Ans: From a patient safety and good care perspective it is necessary for prospective patients to undertake a series of consultations as appropriate follow up, particularly when and if hormone therapy is started. After the initial consultation patients should anticipate attending for a further three consultations spread at roughly three month intervals throughout the first year. After the first year, the frequency will depend on the individuals current circumstances.
Unless this level of commitment to your care is accepted, it is ethically inappropriate to prescribe or give advice on prescribing to other health care professionals. Ongoing follow up is in everyone's best interests and is much more likely to lead to a more favourable long term outcome. All new patients will be expected to agree to the above principles of care prior to their initial appointment.
Q1. Do I need to bring anything to the 1st appointment?
Ans: Details of any previous treatment in the form of letters from clinicians, statutory declarations / deed poll documents and if you wish, a short biography of your gender history.
Q2. Do I need a GP letter?
Ans: A GP letter is not mandatory but would be highly desirable, particularly in those patients who have other medical issues and are on multiple medications. A letter can be brought at the time of consultation or sent beforehand.
Q3. Do you work to The W.P.A.T.H. guidelines?
Ans: The short answer to this is Yes. The current medico legal climate dictates that I must adhere to these for the safety of all. Although, in some instances, there will need to be a degree of flexibility.
Q4. Do you see patients younger than sixteen years old?
Ans: Not at present.
Q5. Do you see sixteen to eighteen year olds?
Ans: I am happy to see sixteen to eighteen year old patients, ideally with the full support of their parents and it is extremely useful if both parents can attend the initial consultation.
Q6. Can I get my PCT to fund my consultations with you?

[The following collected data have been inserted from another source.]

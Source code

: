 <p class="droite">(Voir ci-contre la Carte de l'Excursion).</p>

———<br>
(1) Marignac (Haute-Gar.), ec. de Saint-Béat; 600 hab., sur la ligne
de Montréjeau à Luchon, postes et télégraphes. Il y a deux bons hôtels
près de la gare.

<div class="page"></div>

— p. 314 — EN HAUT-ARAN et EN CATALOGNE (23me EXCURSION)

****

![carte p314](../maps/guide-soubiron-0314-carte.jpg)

Ans: It can be possible to arrange funding from your PCT to obtain care via the London Gender Clinic. However, this can be difficult to obtain, particularly in the current NHS financial climate. I am happy to correspond with PCTs on this. Several PCTs do currently commission my services.
Q7. Do I have to come dressed in my desired gender role?

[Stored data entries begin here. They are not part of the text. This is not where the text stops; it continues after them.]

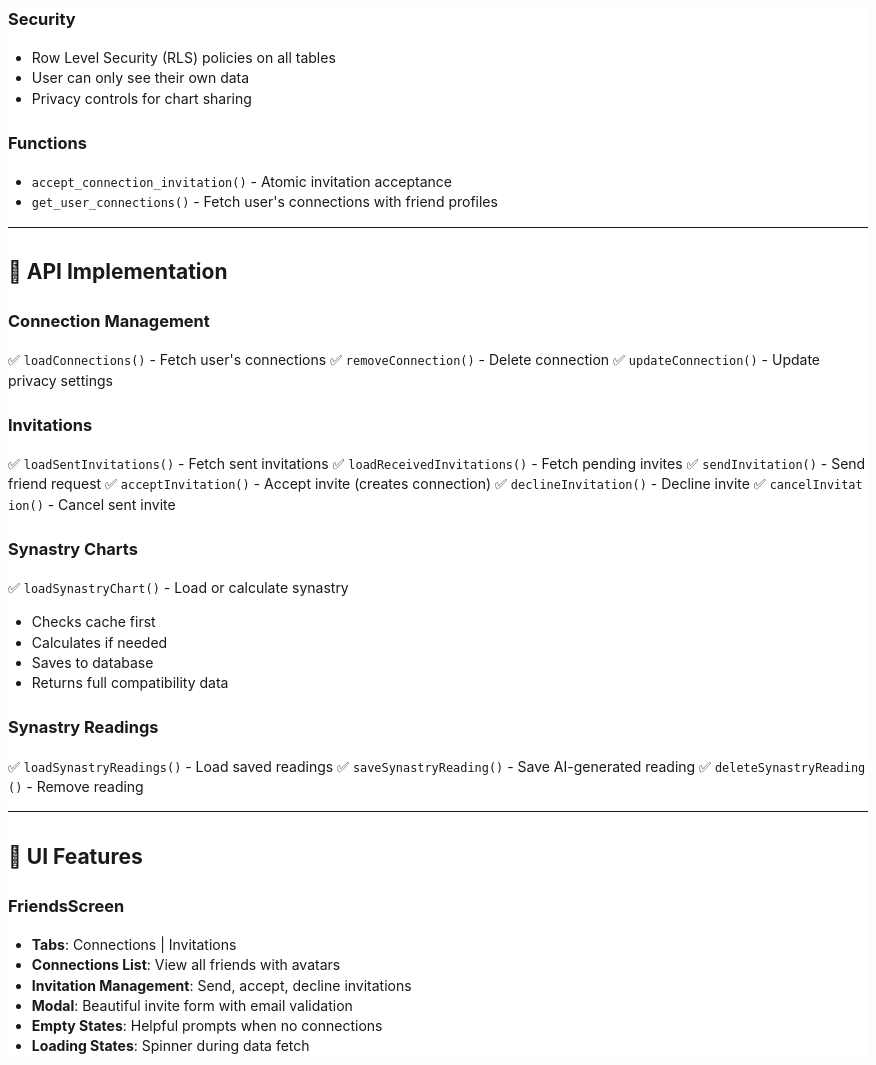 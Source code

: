 ### Security
- Row Level Security (RLS) policies on all tables
- User can only see their own data
- Privacy controls for chart sharing

### Functions
- `accept_connection_invitation()` - Atomic invitation acceptance
- `get_user_connections()` - Fetch user's connections with friend profiles

---

## 🔄 API Implementation

### Connection Management
✅ `loadConnections()` - Fetch user's connections
✅ `removeConnection()` - Delete connection
✅ `updateConnection()` - Update privacy settings

### Invitations
✅ `loadSentInvitations()` - Fetch sent invitations
✅ `loadReceivedInvitations()` - Fetch pending invites
✅ `sendInvitation()` - Send friend request
✅ `acceptInvitation()` - Accept invite (creates connection)
✅ `declineInvitation()` - Decline invite
✅ `cancelInvitation()` - Cancel sent invite

### Synastry Charts
✅ `loadSynastryChart()` - Load or calculate synastry
  - Checks cache first
  - Calculates if needed
  - Saves to database
  - Returns full compatibility data

### Synastry Readings
✅ `loadSynastryReadings()` - Load saved readings
✅ `saveSynastryReading()` - Save AI-generated reading
✅ `deleteSynastryReading()` - Remove reading

---

## 🎨 UI Features

### FriendsScreen
- **Tabs**: Connections | Invitations
- **Connections List**: View all friends with avatars
- **Invitation Management**: Send, accept, decline invitations
- **Modal**: Beautiful invite form with email validation
- **Empty States**: Helpful prompts when no connections
- **Loading States**: Spinner during data fetch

Ans: It is not necessary to come dressed in role. Changing facilities are available upon request.
Q8. Do you prescribe hormones on the first visit?
Ans: For a new patient, the answer is essentially no. Some patients will undoubtedly have fulfilled The W.P.A.T.H. guidelines for receiving a prescription and I therefore take each case on its individual merit. Much will depend upon the practicalities of the arrangements for having blood tests and obtaining a prescription.
Q9. Is the service confidential?
Ans: The London Gender Clinic is a completely confidential service. All patients are required to advise whether they wish their GP to be informed of their treatment or not as well as their preferred method of contact.
Q10. How long will I have to wait for a prescription of hormones?
Ans: It should be noted that patients do not need to have lived for a year in role prior to the prescription of hormones.